==== Data for analysis ====

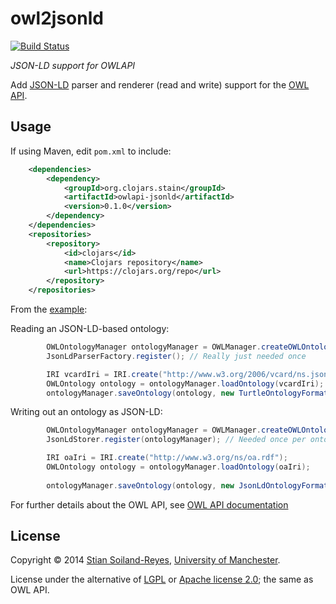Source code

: # owl2jsonld

[![Build Status](https://travis-ci.org/stain/owlapi-jsonld.svg)](https://travis-ci.org/stain/owl2jsonld)

*JSON-LD support for OWLAPI*

Add [JSON-LD](http://www.w3.org/TR/json-ld/) parser and renderer 
(read and write) support for the [OWL API](http://owlapi.sourceforge.net/). 


## Usage

If using Maven, edit `pom.xml` to include:

```xml
	<dependencies>
		<dependency>
			<groupId>org.clojars.stain</groupId>
			<artifactId>owlapi-jsonld</artifactId>
			<version>0.1.0</version>
		</dependency>
	</dependencies>
	<repositories>
		<repository>
			<id>clojars</id>
			<name>Clojars repository</name>
			<url>https://clojars.org/repo</url>			
		</repository>
	</repositories>
```

From the [example](src/test/java/no/s11/owlapijsonld/TestExample.java):

Reading an JSON-LD-based ontology:


```java
		OWLOntologyManager ontologyManager = OWLManager.createOWLOntologyManager();
		JsonLdParserFactory.register(); // Really just needed once

		IRI vcardIri = IRI.create("http://www.w3.org/2006/vcard/ns.jsonld");
		OWLOntology ontology = ontologyManager.loadOntology(vcardIri);
		ontologyManager.saveOntology(ontology, new TurtleOntologyFormat(), System.out);
```

Writing out an ontology as JSON-LD:


```java
		OWLOntologyManager ontologyManager = OWLManager.createOWLOntologyManager();
		JsonLdStorer.register(ontologyManager); // Needed once per ontologyManager

		IRI oaIri = IRI.create("http://www.w3.org/ns/oa.rdf");
		OWLOntology ontology = ontologyManager.loadOntology(oaIri);
		
		ontologyManager.saveOntology(ontology, new JsonLdOntologyFormat(), System.out);		
```

For further details about the OWL API, see [OWL API documentation](https://github.com/owlcs/owlapi/wiki/Documentation)


## License

Copyright © 2014 [Stian Soiland-Reyes](http://orcid.org/0000-0001-9842-9718), [University of Manchester](http://www.cs.manchester.ac.uk/).

License under the alternative of [LGPL](http://www.gnu.org/licenses/lgpl) or
[Apache license 2.0](http://www.apache.org/licenses); the same as OWL API.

====

Would you please show every line of the material above that includes the string "loadOntology"?

		OWLOntology ontology = ontologyManager.loadOntology(vcardIri);
		OWLOntology ontology = ontologyManager.loadOntology(oaIri);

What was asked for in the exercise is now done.